The Bubble Nebula illustrates how revolutionary progress in theoretical understanding changes our perceptions of the universe.

Before space telescopes and modern telescope technology, astronomers photographed rings of dim light. They called them planetary nebulae. Under the accepted presumptions about exploding stars, they concluded that the rings were spherical bubbles of hot gas. The appearance of the ring was due to edge-brightening, the increase of luminance from viewing a greater depth of gas at the edge of a sphere.

Then new telescopes and technology enabled astronomers to get a more detailed look. The details contradicted the spherical model.
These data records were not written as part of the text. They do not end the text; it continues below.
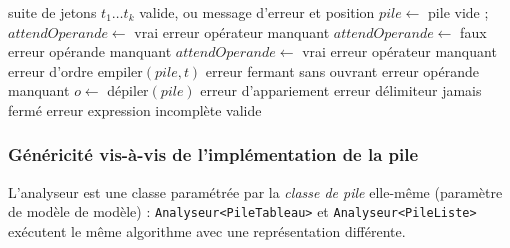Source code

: \documentclass[11pt,a4paper]{article}
\newcommand{\code}[1]{\texttt{#1}}
\begin{document}
\begin{algorithm}[H]
\caption{Vérification d'une expression infixe}
\begin{algorithmic}[1]
\Require suite de jetons $t_1 \dots t_k$
\Ensure valide, ou message d'erreur et position
\State $pile \gets$ pile vide ; $attendOperande \gets$ vrai
     \Return erreur \og opérateur manquant \fg{} \EndIf
    \State $attendOperande \gets$ faux
     \Return erreur \og opérande manquant \fg{} \EndIf
    \State $attendOperande \gets$ vrai
     \Return erreur \og opérateur manquant \fg{} \EndIf
     \Return erreur d'ordre \EndIf
    \State empiler$(pile, t)$
  \Else {}
     \Return erreur \og fermant sans ouvrant \fg{} \EndIf
     \Return erreur \og opérande manquant \fg{} \EndIf
    \State $o \gets$ dépiler$(pile)$
     \Return erreur d'appariement \EndIf
  \EndIf
\EndFor
{} \Return erreur \og délimiteur jamais fermé \fg{} \EndIf
{} \Return erreur \og expression incomplète \fg{} \EndIf
\State \Return valide
\end{algorithmic}
\end{algorithm}

\subsubsection{Généricité vis-à-vis de l'implémentation de la pile}

L'analyseur est une classe paramétrée par la \emph{classe de pile}
elle-même (paramètre de modèle de modèle) : \code{Analyseur<PileTableau>}
et \code{Analyseur<PileListe>} exécutent le même algorithme avec
une représentation différente.
\end{document}
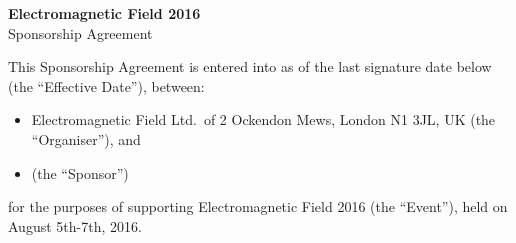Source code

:

\selectfont

\begin{center}
{\bf \LARGE Electromagnetic Field 2016}\\[12pt]
{\Large Sponsorship Agreement}
\end{center}

This Sponsorship Agreement is entered into as of the last signature date below (the ``Effective Date''), between:
\begin{itemize}
    \item Electromagnetic Field Ltd.\ of 2 Ockendon Mews, London N1 3JL, UK (the ``Organiser''), and
    \item <sponsor name and address> (the ``Sponsor'')
\end{itemize}

for the purposes of supporting Electromagnetic Field 2016 (the ``Event''), held on August 5th-7th, 2016.

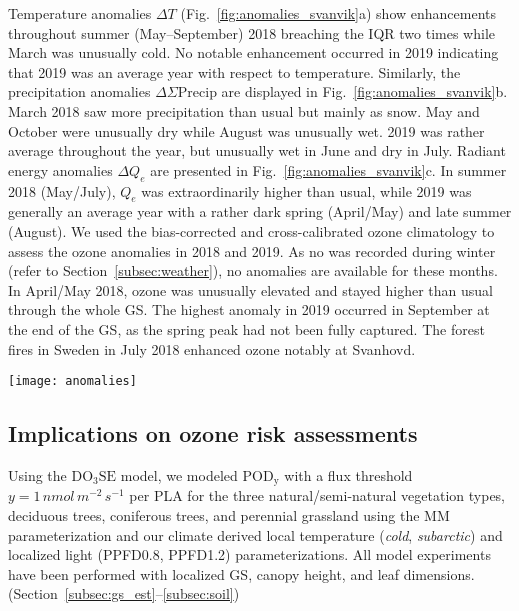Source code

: \documentclass[bg, manuscript]{copernicus}
\begin{document}
Temperature anomalies $\Delta T$ (Fig.~\ref{fig:anomalies_svanvik}a) show enhancements throughout summer (May--September) 2018 breaching the IQR two times while March was unusually cold. No notable enhancement occurred in 2019 indicating that 2019 was an average year with respect to temperature. Similarly, the precipitation anomalies $\Delta\Sigma\mathrm{Precip}$ are displayed in Fig.~\ref{fig:anomalies_svanvik}b. March 2018 saw more precipitation than usual but mainly as snow. May and October were unusually dry while August was unusually wet. 2019 was rather average throughout the year, but unusually wet in June and dry in July. Radiant energy anomalies $\Delta Q_e$ are presented in Fig.~\ref{fig:anomalies_svanvik}c. In summer 2018 (May/July), $Q_e$ was extraordinarily higher than usual, while 2019 was generally an average year with a rather dark spring (April/May) and late summer (August).
We used the bias-corrected and cross-calibrated ozone climatology \citep{ACP:Falk2021} to assess the ozone anomalies in 2018 and 2019. As no \chem{[O_3]} was recorded during winter (refer to Section~\ref{subsec:weather}), no anomalies are available for these months. In April/May 2018, ozone was unusually elevated and stayed higher than usual through the whole GS. The highest anomaly in 2019 occurred in September at the end of the GS, as the spring peak had not been fully captured. The forest fires in Sweden in July 2018 enhanced ozone notably at Svanhovd.

\begin{figure*}[t]
  
  \centering
  \texttt{[image: anomalies]}
  \caption{2018 and 2019 anomalies of key environmental variables at Svanhovd displayed as difference from median for each month. The hatched area between indicates the IQR. (a) Temperature; (b) precipitation; (c) radiant energy; (d) ozone VMR.}
  \label{fig:anomalies_svanvik}
\end{figure*}


\subsection{Implications on ozone risk assessments}
\label{subsec:do3se_results}

Using the $\mathrm{DO_3SE}$ model, we modeled $\mathrm{POD_y}$ with a flux threshold $y=1\,\unit{nmol\,m^{-2}\,s^{-1}}$ per PLA for the three natural/semi-natural vegetation types, deciduous trees, coniferous trees, and perennial grassland using the MM parameterization and our climate derived local temperature (\emph{cold}, \emph{subarctic}) and localized light (PPFD0.8, PPFD1.2) parameterizations. All model experiments have been performed with localized GS, canopy height, and leaf dimensions. (Section~\ref{subsec:gs_est}--\ref{subsec:soil})
\end{document}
Astronomers found filaments, bright spots, braided threads, overlapping rings, rings stacked along an axis common with the star, hourglass shapes, coaxially aligned tubes of evenly spaced filaments. It became apparent that the structures were cylindrical and that they pinched down to slender necks in the vicinities of the central stars. Often, a small disk or ring could be detected around the star (which was usually a binary) in its equatorial plane, like a donut on the stick of the cylinder.

Standard gas dynamics and gravity theories were hard-pressed to account for these observations. Even magnetohydrodynamics, which incorporated some aspects of magnetic theory, was “surprised”—an attributive that became commonplace as the observations flooded over the traditional presumptions of astronomy. Ad hoc patches and casuistic exceptions have torn the once-beautiful coherent fabric of astronomy and astrophysics into an ugly ragbag of clashing and frayed excuses.

The promise of a new coherent theory has risen from the accumulating findings of the handful of electrical discharge investigators over the past century. Electrical discharges in both laboratories and nature display just this kind of cylindrical filamentary structures, which are called Birkeland currents. The hourglass shape, with all the accompanying aspects of planetary nebulae, has been well-studied and is called the Bennett Pinch or the z-pinch. The field has come to be known as plasma physics, and its application to phenomena in space is called plasma cosmology, which is an accepted discipline among the many recognized by the Institute of Electric and Electronics Engineers (IEEE).

A close examination of the image of the Bubble Nebula (above) reveals many of these characteristics. (Color image here.) One needs to keep in mind that the image is looking almost exactly down the axis into the funnel of the hourglass, and therefore the cylinder of current (or cylinders: these are often double, as in the aurora) will appear as a circle.

At the upper right, the ring is doubled or even tripled. That may indicate two or three regions of increased density that the current passes through on its way toward the central star, or it could reveal a double coaxial tube structure typical of Earth’s aurora. (Planetary nebulae may be thought of as stellar aurorae.) In either case, each ring segment is composed of evenly spaced bright spots connected by dim radial filaments. These mark the individual Birkeland currents that compose the sheet current of the tube. They can be traced both inside the ring, as they run down to the center of the hourglass, and outside it, running as straight as the ideal geometrical line.

The bright patch and curlicue on the left side of the ring may be a diocotron instability in the current sheet. These instabilities are commonly seen as the swirls that develop in the aurora.

If the nebula is a large (on a stellar scale) pinched current, it carries more than enough power to supply the radiation “load” of the central star. Hence, the star is likely powered by electricity through coupling with the nebular discharge current, rather than by internal nuclear fusion. At the other end of the argument, the nebular current can’t cease to exist beyond the limits of its optical glow. It must be part of a circuit that winds through the galaxy.

Electrical couplings between circuits at different scales, from superclusters of galaxies to planets and even to their weather, tie the universe into a unitary organic electrical structure and provide the coherent theory of cosmology that modern astronomy has lost.

Traditional astronomy is likely to go the way of the old astrology, and the future study of the stars will be done in the Plasma Cosmology division of IEEE.